(Entries taken from a collection)

- - - - -

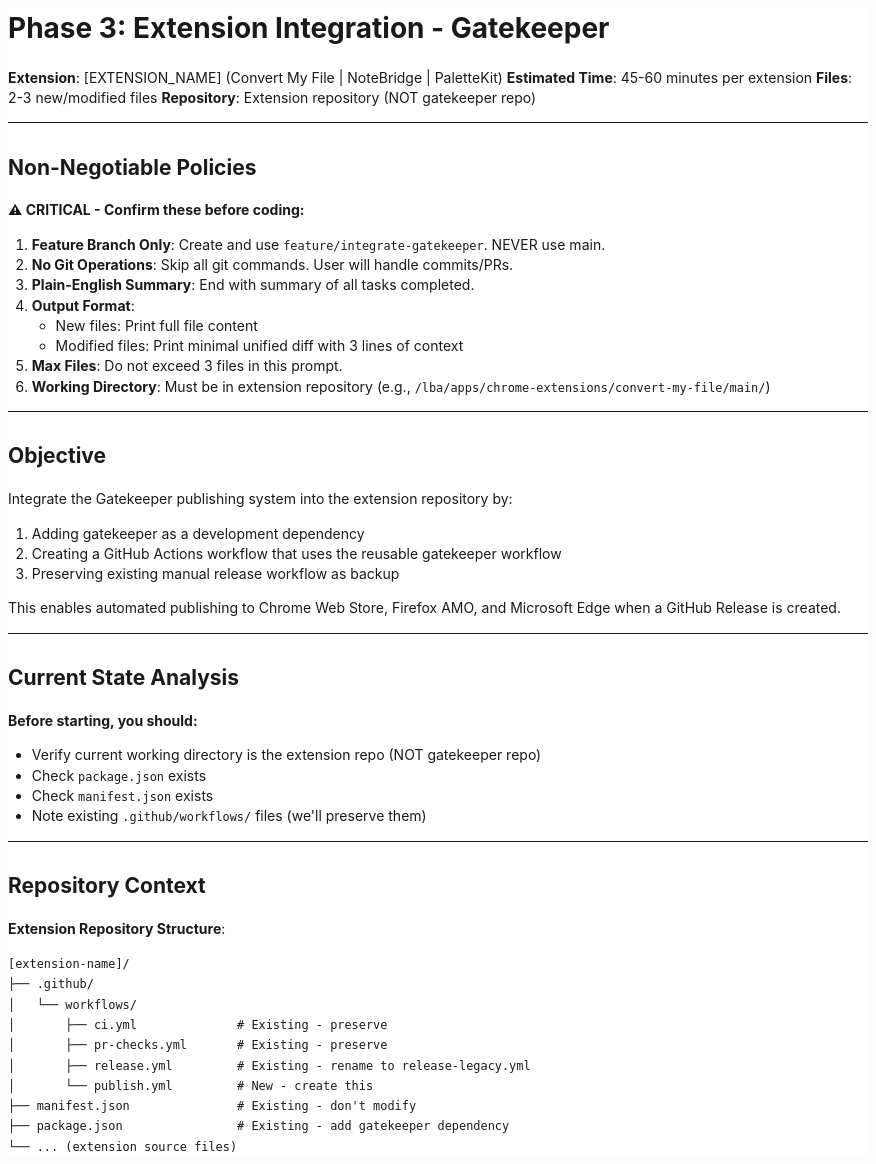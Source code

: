 # Phase 3: Extension Integration - Gatekeeper

**Extension**: [EXTENSION_NAME] (Convert My File | NoteBridge | PaletteKit)
**Estimated Time**: 45-60 minutes per extension
**Files**: 2-3 new/modified files
**Repository**: Extension repository (NOT gatekeeper repo)

---

## Non-Negotiable Policies

**⚠️ CRITICAL - Confirm these before coding:**

1. **Feature Branch Only**: Create and use `feature/integrate-gatekeeper`. NEVER use main.
2. **No Git Operations**: Skip all git commands. User will handle commits/PRs.
3. **Plain-English Summary**: End with summary of all tasks completed.
4. **Output Format**:
   - New files: Print full file content
   - Modified files: Print minimal unified diff with 3 lines of context
5. **Max Files**: Do not exceed 3 files in this prompt.
6. **Working Directory**: Must be in extension repository (e.g., `/lba/apps/chrome-extensions/convert-my-file/main/`)

---

## Objective

Integrate the Gatekeeper publishing system into the extension repository by:
1. Adding gatekeeper as a development dependency
2. Creating a GitHub Actions workflow that uses the reusable gatekeeper workflow
3. Preserving existing manual release workflow as backup

This enables automated publishing to Chrome Web Store, Firefox AMO, and Microsoft Edge when a GitHub Release is created.

---

## Current State Analysis

**Before starting, you should:**
- Verify current working directory is the extension repo (NOT gatekeeper repo)
- Check `package.json` exists
- Check `manifest.json` exists
- Note existing `.github/workflows/` files (we'll preserve them)

---

## Repository Context

**Extension Repository Structure**:
```
[extension-name]/
├── .github/
│   └── workflows/
│       ├── ci.yml              # Existing - preserve
│       ├── pr-checks.yml       # Existing - preserve
│       ├── release.yml         # Existing - rename to release-legacy.yml
│       └── publish.yml         # New - create this
├── manifest.json               # Existing - don't modify
├── package.json                # Existing - add gatekeeper dependency
└── ... (extension source files)
```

- - - - -

Prompt –
Among the lines above, which hold the word "package"? Report each one.

Result of the task –
- Check `package.json` exists
├── package.json                # Existing - add gatekeeper dependency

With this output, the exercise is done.